Amvescap CEO Marty Flanagan, at the helm of the British-based, Atlanta-operated investment manager a mere six months, made his first big splash earlier this week: the $730 million acquisition of exchange-traded fund firm PowerShares Capital Management.
Bruce Bond |
"The combination of PowerShare's ETFs and AIM's broad range of actively-managed mutual funds really creates a very robust and comprehensive lineup," Flanagan said in a conference call with reporters. "This puts us in a very important and leading position in [the ETF] marketplace, like no one has offered the adviser channel."
Wheaton, Ill.-based PowerShares will be affiliated with Amvescap's U.S. unit, AIM Investments, and Bond, who will continue to lead PowerShares, will report to AIM President Mark Williamson.

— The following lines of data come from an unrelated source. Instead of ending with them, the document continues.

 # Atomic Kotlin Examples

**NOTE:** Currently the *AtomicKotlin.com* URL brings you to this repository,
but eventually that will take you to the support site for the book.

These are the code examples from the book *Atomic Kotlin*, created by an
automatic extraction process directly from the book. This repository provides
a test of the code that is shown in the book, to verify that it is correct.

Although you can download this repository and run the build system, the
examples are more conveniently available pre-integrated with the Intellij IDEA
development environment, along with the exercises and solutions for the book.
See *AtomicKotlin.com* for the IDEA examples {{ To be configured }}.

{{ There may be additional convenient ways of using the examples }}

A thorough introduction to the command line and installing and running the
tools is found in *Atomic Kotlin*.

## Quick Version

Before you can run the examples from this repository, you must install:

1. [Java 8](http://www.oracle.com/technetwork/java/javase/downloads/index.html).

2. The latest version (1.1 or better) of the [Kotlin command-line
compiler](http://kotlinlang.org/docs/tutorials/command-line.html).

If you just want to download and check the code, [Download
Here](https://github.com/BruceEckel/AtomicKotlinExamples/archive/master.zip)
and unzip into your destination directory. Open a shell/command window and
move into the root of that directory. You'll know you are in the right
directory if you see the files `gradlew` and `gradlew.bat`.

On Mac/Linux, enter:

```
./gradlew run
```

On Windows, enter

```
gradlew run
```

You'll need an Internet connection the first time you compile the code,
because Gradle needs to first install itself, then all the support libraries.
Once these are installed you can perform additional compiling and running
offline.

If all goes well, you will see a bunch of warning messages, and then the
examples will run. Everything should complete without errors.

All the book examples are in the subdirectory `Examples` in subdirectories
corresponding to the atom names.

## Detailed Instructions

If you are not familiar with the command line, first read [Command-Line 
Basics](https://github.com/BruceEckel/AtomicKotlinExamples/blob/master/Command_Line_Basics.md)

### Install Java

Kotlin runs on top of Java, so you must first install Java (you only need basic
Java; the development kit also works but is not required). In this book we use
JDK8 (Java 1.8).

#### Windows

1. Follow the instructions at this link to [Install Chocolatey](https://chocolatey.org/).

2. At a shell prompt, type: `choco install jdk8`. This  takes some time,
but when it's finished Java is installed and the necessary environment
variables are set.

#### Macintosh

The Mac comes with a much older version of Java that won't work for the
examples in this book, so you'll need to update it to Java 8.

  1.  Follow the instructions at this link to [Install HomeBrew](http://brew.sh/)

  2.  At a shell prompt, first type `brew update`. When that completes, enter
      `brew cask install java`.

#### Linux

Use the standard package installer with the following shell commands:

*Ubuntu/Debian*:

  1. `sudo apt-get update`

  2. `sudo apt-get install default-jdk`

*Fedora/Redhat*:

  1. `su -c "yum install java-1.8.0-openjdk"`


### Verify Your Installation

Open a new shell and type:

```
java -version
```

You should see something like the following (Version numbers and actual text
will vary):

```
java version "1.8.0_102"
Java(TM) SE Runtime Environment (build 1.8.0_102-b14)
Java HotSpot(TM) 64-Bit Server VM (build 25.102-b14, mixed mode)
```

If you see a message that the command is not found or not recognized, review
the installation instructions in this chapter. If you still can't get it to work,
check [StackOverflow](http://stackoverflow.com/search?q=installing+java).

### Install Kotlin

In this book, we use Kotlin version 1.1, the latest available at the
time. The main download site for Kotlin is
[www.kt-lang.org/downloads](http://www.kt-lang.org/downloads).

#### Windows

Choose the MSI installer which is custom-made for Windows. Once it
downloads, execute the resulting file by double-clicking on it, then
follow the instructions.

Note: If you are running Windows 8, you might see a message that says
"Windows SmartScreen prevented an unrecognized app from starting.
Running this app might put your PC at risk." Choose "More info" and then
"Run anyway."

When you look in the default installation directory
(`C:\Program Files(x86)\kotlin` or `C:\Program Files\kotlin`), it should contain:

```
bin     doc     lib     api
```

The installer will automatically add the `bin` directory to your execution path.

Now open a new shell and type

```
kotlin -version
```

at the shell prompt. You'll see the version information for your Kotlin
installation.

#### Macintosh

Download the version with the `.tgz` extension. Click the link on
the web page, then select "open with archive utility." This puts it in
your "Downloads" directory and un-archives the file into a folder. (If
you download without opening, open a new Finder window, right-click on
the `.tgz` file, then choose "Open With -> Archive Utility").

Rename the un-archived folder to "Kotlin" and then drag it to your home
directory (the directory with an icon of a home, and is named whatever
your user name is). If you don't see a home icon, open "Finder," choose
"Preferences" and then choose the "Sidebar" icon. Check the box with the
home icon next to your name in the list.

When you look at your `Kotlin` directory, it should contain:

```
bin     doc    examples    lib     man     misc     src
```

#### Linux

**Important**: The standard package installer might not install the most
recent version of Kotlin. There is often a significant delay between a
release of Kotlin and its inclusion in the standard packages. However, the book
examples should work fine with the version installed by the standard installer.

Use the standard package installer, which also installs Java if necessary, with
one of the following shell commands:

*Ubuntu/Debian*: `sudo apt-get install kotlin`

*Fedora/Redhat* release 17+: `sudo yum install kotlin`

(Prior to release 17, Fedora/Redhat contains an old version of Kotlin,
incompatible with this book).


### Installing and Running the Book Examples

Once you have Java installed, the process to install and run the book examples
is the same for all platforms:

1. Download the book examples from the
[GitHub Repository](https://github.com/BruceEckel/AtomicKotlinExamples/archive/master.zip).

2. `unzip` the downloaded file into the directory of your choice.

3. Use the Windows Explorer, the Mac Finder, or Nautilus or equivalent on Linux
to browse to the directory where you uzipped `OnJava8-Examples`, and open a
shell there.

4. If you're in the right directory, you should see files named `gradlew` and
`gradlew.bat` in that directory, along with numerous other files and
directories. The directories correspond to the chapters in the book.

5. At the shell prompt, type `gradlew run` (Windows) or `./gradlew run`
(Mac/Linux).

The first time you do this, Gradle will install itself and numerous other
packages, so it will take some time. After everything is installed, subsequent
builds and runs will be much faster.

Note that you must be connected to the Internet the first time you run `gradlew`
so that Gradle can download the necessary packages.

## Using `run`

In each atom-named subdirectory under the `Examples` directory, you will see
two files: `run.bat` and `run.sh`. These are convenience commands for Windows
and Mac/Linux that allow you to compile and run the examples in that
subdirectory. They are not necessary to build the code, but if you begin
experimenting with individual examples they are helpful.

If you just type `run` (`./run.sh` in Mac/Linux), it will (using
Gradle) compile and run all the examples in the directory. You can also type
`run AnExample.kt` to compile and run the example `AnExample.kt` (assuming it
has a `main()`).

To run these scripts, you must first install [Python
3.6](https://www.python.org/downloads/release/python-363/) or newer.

"Amvescap clearly understands that ETFs will take dramatic market share from traditional mutual funds over the next decade," says David Jackson, the editor of the ETF Investor blog and Seeking Alpha blog network. "The ETF business is tough to break into as Barclays and State Street blanket the market with index ETFs covering an widening array of asset classes."
Paul Mazzilli, an ETF expert with Morgan Stanley, says, "It's a quick way to get into the ETF market with a name that is somewhat well-known." Mazzilli estimates that starting an ETF business from scratch would take at least a year.
Plus, there aren't currently any other PowerShares out there, and AIM competitors will have a thorny time trying to follow their lead. PowerShares is the fourth-largest ETF provider, followed by mutual fund firm The Vanguard Group, and there are no other independent ETF firms of any size available for acquisition.
For some, the move presages the direction of the mutual fund industry. "This is the first mainline mutual fund company that has reached out and said we believe ETFs are a big part of the future," Bond says, adding, that the mutual fund business "is not that transactional any more, a lot of it is consultative."
Gene Needles |
Mazzilli is skeptical about the potential impact of that sales force, but concedes, "the upside is, if they just mumble ETFs and PowerShares, it's helpful."
There's also an enormous back-office capacity that PowerShares can now tap into, which will enable them to better compete with BGI and SSgA, Mazilla says.
Bond is reticent to talk target asset figures, but he would say that "for the foreseeable future, and definitely for the first five years," he expects rapid asset growth for a firm that's already seen its AUM soar from $400 million at the beginning of 2005 to $3.8 billion today.